** What to do **
Nothing but the data, repeated exactly, belongs in the answer.

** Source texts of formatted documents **
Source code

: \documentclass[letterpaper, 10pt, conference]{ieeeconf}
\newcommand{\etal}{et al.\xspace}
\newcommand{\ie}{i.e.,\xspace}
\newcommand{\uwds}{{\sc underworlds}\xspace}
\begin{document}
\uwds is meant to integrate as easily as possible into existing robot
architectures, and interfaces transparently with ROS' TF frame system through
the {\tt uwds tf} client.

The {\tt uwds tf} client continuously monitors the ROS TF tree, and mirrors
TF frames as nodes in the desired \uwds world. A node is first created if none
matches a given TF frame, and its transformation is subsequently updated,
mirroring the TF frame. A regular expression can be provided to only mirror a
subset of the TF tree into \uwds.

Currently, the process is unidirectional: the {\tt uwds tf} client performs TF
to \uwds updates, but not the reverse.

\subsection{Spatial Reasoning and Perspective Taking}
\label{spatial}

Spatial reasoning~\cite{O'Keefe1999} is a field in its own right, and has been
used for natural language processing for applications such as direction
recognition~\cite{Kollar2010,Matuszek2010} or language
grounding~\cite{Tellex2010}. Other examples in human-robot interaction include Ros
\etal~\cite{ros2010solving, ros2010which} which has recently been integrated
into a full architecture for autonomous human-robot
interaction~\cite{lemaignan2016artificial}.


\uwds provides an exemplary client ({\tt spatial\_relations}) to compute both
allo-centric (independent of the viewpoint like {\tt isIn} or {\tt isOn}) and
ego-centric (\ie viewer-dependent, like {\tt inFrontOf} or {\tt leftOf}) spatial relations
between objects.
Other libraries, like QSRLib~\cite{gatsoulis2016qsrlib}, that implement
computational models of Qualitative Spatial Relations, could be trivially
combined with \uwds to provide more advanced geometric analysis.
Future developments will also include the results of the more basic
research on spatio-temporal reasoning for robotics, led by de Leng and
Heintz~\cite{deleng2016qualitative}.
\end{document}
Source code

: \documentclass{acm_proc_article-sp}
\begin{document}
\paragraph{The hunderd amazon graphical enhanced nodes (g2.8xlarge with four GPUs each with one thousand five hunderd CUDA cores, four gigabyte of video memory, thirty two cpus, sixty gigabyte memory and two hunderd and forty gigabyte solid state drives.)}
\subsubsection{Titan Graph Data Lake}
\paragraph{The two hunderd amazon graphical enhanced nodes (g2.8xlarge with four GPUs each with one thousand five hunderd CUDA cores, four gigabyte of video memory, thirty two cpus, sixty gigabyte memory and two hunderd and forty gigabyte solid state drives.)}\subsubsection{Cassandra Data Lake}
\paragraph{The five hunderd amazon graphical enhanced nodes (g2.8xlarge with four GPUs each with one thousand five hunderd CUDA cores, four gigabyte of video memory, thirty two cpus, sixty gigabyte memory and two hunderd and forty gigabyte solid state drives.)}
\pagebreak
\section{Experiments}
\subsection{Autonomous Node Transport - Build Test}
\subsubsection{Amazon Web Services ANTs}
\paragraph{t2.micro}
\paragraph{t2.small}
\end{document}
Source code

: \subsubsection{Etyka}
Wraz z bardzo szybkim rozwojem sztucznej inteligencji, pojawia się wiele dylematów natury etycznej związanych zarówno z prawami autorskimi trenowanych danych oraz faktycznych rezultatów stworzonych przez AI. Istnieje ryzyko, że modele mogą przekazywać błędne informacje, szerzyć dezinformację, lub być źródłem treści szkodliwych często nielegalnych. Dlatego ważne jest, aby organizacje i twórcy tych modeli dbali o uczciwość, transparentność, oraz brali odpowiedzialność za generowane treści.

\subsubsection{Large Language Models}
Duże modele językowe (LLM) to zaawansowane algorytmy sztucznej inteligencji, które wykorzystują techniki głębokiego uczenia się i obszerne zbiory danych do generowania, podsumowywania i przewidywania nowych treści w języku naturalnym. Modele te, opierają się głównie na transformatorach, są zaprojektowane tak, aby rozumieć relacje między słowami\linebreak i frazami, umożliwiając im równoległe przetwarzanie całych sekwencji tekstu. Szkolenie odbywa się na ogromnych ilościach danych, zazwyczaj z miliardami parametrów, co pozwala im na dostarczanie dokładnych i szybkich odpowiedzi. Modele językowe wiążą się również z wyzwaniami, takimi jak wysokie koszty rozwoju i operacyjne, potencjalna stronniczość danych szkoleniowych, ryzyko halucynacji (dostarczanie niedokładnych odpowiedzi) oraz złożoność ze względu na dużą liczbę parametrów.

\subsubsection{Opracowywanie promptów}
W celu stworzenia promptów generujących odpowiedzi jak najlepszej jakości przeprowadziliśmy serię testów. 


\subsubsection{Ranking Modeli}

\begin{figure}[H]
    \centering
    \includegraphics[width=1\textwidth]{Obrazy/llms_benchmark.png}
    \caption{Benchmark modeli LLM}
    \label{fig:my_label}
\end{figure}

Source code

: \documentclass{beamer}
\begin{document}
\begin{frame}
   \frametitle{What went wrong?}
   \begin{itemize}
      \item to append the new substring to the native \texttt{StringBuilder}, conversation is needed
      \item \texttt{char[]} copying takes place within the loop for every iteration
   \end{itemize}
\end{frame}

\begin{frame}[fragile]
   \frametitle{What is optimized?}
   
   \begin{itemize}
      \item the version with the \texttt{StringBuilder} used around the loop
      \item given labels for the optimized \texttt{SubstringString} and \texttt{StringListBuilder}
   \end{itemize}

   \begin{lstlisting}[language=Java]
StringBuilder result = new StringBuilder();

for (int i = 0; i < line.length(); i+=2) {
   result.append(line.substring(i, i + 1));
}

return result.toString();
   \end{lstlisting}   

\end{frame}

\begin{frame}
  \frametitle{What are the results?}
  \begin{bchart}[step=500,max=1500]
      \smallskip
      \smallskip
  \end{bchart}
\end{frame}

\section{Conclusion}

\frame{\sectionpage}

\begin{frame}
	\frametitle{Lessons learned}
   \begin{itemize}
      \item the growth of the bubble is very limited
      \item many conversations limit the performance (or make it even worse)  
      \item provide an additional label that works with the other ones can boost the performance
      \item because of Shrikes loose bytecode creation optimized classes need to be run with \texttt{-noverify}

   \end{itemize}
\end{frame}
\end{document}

** Result below **
Source code

: \documentclass[letterpaper, 10pt, conference]{ieeeconf}
\newcommand{\etal}{et al.\xspace}
\newcommand{\ie}{i.e.,\xspace}
\newcommand{\uwds}{{\sc underworlds}\xspace}
\begin{document}
\uwds is meant to integrate as easily as possible into existing robot
architectures, and interfaces transparently with ROS' TF frame system through
the {\tt uwds tf} client.

The {\tt uwds tf} client continuously monitors the ROS TF tree, and mirrors
TF frames as nodes in the desired \uwds world. A node is first created if none
matches a given TF frame, and its transformation is subsequently updated,
mirroring the TF frame. A regular expression can be provided to only mirror a
subset of the TF tree into \uwds.

Currently, the process is unidirectional: the {\tt uwds tf} client performs TF
to \uwds updates, but not the reverse.

\subsection{Spatial Reasoning and Perspective Taking}
\label{spatial}

Spatial reasoning~\cite{O'Keefe1999} is a field in its own right, and has been
used for natural language processing for applications such as direction
recognition~\cite{Kollar2010,Matuszek2010} or language
grounding~\cite{Tellex2010}. Other examples in human-robot interaction include Ros
\etal~\cite{ros2010solving, ros2010which} which has recently been integrated
into a full architecture for autonomous human-robot
interaction~\cite{lemaignan2016artificial}.


\uwds provides an exemplary client ({\tt spatial\_relations}) to compute both
allo-centric (independent of the viewpoint like {\tt isIn} or {\tt isOn}) and
ego-centric (\ie viewer-dependent, like {\tt inFrontOf} or {\tt leftOf}) spatial relations
between objects.
Other libraries, like QSRLib~\cite{gatsoulis2016qsrlib}, that implement
computational models of Qualitative Spatial Relations, could be trivially
combined with \uwds to provide more advanced geometric analysis.
Future developments will also include the results of the more basic
research on spatio-temporal reasoning for robotics, led by de Leng and
Heintz~\cite{deleng2016qualitative}.
\end{document}
Source code

: \documentclass{acm_proc_article-sp}
\begin{document}
\paragraph{The hunderd amazon graphical enhanced nodes (g2.8xlarge with four GPUs each with one thousand five hunderd CUDA cores, four gigabyte of video memory, thirty two cpus, sixty gigabyte memory and two hunderd and forty gigabyte solid state drives.)}
\subsubsection{Titan Graph Data Lake}
\paragraph{The two hunderd amazon graphical enhanced nodes (g2.8xlarge with four GPUs each with one thousand five hunderd CUDA cores, four gigabyte of video memory, thirty two cpus, sixty gigabyte memory and two hunderd and forty gigabyte solid state drives.)}\subsubsection{Cassandra Data Lake}
\paragraph{The five hunderd amazon graphical enhanced nodes (g2.8xlarge with four GPUs each with one thousand five hunderd CUDA cores, four gigabyte of video memory, thirty two cpus, sixty gigabyte memory and two hunderd and forty gigabyte solid state drives.)}
\pagebreak
\section{Experiments}
\subsection{Autonomous Node Transport - Build Test}
\subsubsection{Amazon Web Services ANTs}
\paragraph{t2.micro}
\paragraph{t2.small}
\end{document}
Source code

: \subsubsection{Etyka}
Wraz z bardzo szybkim rozwojem sztucznej inteligencji, pojawia się wiele dylematów natury etycznej związanych zarówno z prawami autorskimi trenowanych danych oraz faktycznych rezultatów stworzonych przez AI. Istnieje ryzyko, że modele mogą przekazywać błędne informacje, szerzyć dezinformację, lub być źródłem treści szkodliwych często nielegalnych. Dlatego ważne jest, aby organizacje i twórcy tych modeli dbali o uczciwość, transparentność, oraz brali odpowiedzialność za generowane treści.

\subsubsection{Large Language Models}
Duże modele językowe (LLM) to zaawansowane algorytmy sztucznej inteligencji, które wykorzystują techniki głębokiego uczenia się i obszerne zbiory danych do generowania, podsumowywania i przewidywania nowych treści w języku naturalnym. Modele te, opierają się głównie na transformatorach, są zaprojektowane tak, aby rozumieć relacje między słowami\linebreak i frazami, umożliwiając im równoległe przetwarzanie całych sekwencji tekstu. Szkolenie odbywa się na ogromnych ilościach danych, zazwyczaj z miliardami parametrów, co pozwala im na dostarczanie dokładnych i szybkich odpowiedzi. Modele językowe wiążą się również z wyzwaniami, takimi jak wysokie koszty rozwoju i operacyjne, potencjalna stronniczość danych szkoleniowych, ryzyko halucynacji (dostarczanie niedokładnych odpowiedzi) oraz złożoność ze względu na dużą liczbę parametrów.

\subsubsection{Opracowywanie promptów}
W celu stworzenia promptów generujących odpowiedzi jak najlepszej jakości przeprowadziliśmy serię testów. 


\subsubsection{Ranking Modeli}

\begin{figure}[H]
    \centering
    \includegraphics[width=1\textwidth]{Obrazy/llms_benchmark.png}
    \caption{Benchmark modeli LLM}
    \label{fig:my_label}
\end{figure}

Source code

: \documentclass{beamer}
\begin{document}
\begin{frame}
   \frametitle{What went wrong?}
   \begin{itemize}
      \item to append the new substring to the native \texttt{StringBuilder}, conversation is needed
      \item \texttt{char[]} copying takes place within the loop for every iteration
   \end{itemize}
\end{frame}

\begin{frame}[fragile]
   \frametitle{What is optimized?}
   
   \begin{itemize}
      \item the version with the \texttt{StringBuilder} used around the loop
      \item given labels for the optimized \texttt{SubstringString} and \texttt{StringListBuilder}
   \end{itemize}

   \begin{lstlisting}[language=Java]
StringBuilder result = new StringBuilder();

for (int i = 0; i < line.length(); i+=2) {
   result.append(line.substring(i, i + 1));
}

return result.toString();
   \end{lstlisting}   

\end{frame}

\begin{frame}
  \frametitle{What are the results?}
  \begin{bchart}[step=500,max=1500]
      \smallskip
      \smallskip
  \end{bchart}
\end{frame}

\section{Conclusion}

\frame{\sectionpage}

\begin{frame}
	\frametitle{Lessons learned}
   \begin{itemize}
      \item the growth of the bubble is very limited
      \item many conversations limit the performance (or make it even worse)  
      \item provide an additional label that works with the other ones can boost the performance
      \item because of Shrikes loose bytecode creation optimized classes need to be run with \texttt{-noverify}

   \end{itemize}
\end{frame}
\end{document}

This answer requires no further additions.